Grundsätzlich ist es nichts Negatives, ehrgeizig zu sein, weil man im Team als vollwertige Arbeitskraft angenommen werden möchte. Wichtig ist jedoch, einen gesunden Ehrgeiz zu entwickeln und darauf zu achten, sich durch den eigenen Perfektionsdrang nicht zu viel Druck aufzubauen. Es gibt einige Möglichkeiten, sich als Berufsanfänger gezielt vor Selbstausbeutung und Burnout zu schützen. Die 5 besten Tipps für den Berufsalltag:

  1. Wer neu im Büro ist und sich im Berufsleben erst einfinden muss, sucht in erster Linie nach Anerkennung. Mache ich meine Aufgaben richtig? Bin ich gut, in dem was ich tue? Die meisten Vorgesetzten oder auch Abteilungsleiter gehen jedoch mit Lob überaus sparsam um. Das Problem ist, dass genau das von vielen Berufsanfängern erwartet wird. Kommt nichts, wird das oft als schlechtes Zeichen gewertet und man versucht, das fehlende Lob durch noch mehr Arbeit auszugleichen. Berufsanfänger sollten regelmäßig um persönliches Feedback Gespräche mit den Vorgesetzten bitten. Im Gespräch können Unsicherheiten und Fragen gezielt angesprochen werden. Dadurch erlangt man Sicherheit.
  2. Positiv mit Kritik umgehen, ist ebenfalls ein wichtiger Punkt. Viele Berufsanfänger müssen erst noch lernen, dass Kritik durch den Vorgesetzten nicht den sofortigen Rausschmiss aus der Firma bedeutet. Auch Angestellte, die schon lange im Unternehmen sind, bekommen nicht immer nur positive Rückmeldung. Wichtig ist, dass Feedback gezielt anzunehmen, um daran zu wachsen.
  3. Die ersten Monate beginnen viele Jobeinsteiger motiviert und voller Vorfreude auf anstehende Aufgaben. Doch wie es auch bei Verliebten normal ist: Irgendwann nimmt die rosarote Phase ab und man lernt die ein oder anderen Schwachpunkte kennen. Viele Berufseinsteiger fühlen sich unterfordert. Nicht immer traut man ihnen sofort anspruchsvolle Aufgaben zu. Wer merkt, dass dadurch die eigene Motivation nachlässt, sucht am besten das Gespräch zum Team oder zum Vorgesetzten.
  4. Was zu Beginn des Berufslebens ebenfalls schwer fällt: Auch mal Nein zu sagen. Es gibt auch zu Beginn Grenzen des Machbaren. Wenn du merkst, dass dir ein gewisses Projekt über den Kopf wächst oder du dich vor Aufgaben kaum noch retten kannst, darfst du Kollegen durchaus auch ein „Nein” mitteilen. Dafür wird dir niemand den Kopf abreißen. Viel wichtiger ist es, auf eine höfliche und positive Formulierung zu achten und zu erklären, warum man ablehnen muss.

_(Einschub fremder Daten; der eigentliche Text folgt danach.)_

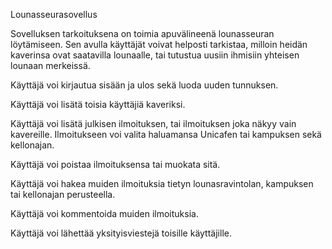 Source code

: Lounasseurasovellus

Sovelluksen tarkoituksena on toimia apuvälineenä lounasseuran löytämiseen. Sen avulla käyttäjät voivat helposti tarkistaa, milloin heidän kaverinsa ovat saatavilla lounaalle, tai tutustua uusiin ihmisiin yhteisen lounaan merkeissä.

Käyttäjä voi kirjautua sisään ja ulos sekä luoda uuden tunnuksen.

Käyttäjä voi lisätä toisia käyttäjiä kaveriksi.

Käyttäjä voi lisätä julkisen ilmoituksen, tai ilmoituksen joka näkyy vain kavereille. Ilmoitukseen voi valita haluamansa Unicafen tai kampuksen sekä kellonajan.

Käyttäjä voi poistaa ilmoituksensa tai muokata sitä.

Käyttäjä voi hakea muiden ilmoituksia tietyn lounasravintolan, kampuksen tai kellonajan perusteella.

Käyttäjä voi kommentoida muiden ilmoituksia.

Käyttäjä voi lähettää yksityisviestejä toisille käyttäjille.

  5. Auch Berufsanfänger können schon ein Burnout-Syndrom entwickeln. Wer merkt, dass die anfängliche Motivation plötzlich nachlässt und sich der Berufsstart anders entwickelt als vorgestellt, sollte das Gespräch mit anderen Menschen suchen. Das können entweder Kollegen mit dem gleichen Fachbereich oder auch Vertrauenspersonen aus dem nahen Umfeld sein.

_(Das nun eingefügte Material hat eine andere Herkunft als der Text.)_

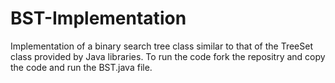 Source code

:# BST-Implementation

Implementation of a binary search tree class similar to that of the TreeSet class provided by Java libraries.
To run the code fork the repositry and copy the code and run the BST.java file.
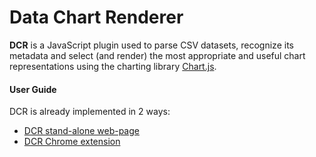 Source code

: Data Chart Renderer
===

**DCR** is a JavaScript plugin used to parse CSV datasets, recognize its metadata and select (and render) the most appropriate and useful chart representations using the charting library [Chart.js](https://www.chartjs.org/).

#### User Guide

DCR is already implemented in 2 ways:
 - [DCR stand-alone web-page](https://github.com/SaNuelson/DataChartRenderer/tree/master/web/auto-page)
 - [DCR Chrome extension](https://github.com/SaNuelson/DataChartRenderer/tree/master/extension)

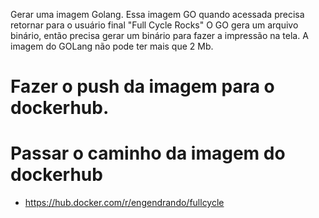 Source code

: Gerar uma imagem Golang. Essa imagem GO quando acessada precisa retornar para o usuário final "Full Cycle Rocks"
O GO gera um arquivo binário, então precisa gerar um binário para fazer a impressão na tela.
A imagem do GOLang não pode ter mais que 2 Mb.

# Fazer o push da imagem para o dockerhub.

# Passar o caminho da imagem do dockerhub

- https://hub.docker.com/r/engendrando/fullcycle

Natürlich gestaltet sich der Berufseinstieg je nach Branche unterschiedlich. Doch das eigene Verhalten beeinflusst maßgeblich die Zufriedenheit im Job. Auch später noch im Berufsleben ist es wichtig, mit dem eigenen Körper achtsam umzugehen und gezielt Wege zu finden, dem inneren Druck entgegen zu wirken, zum Beispiel durch Hobbys, die für Ausgeglichenheit sorgen.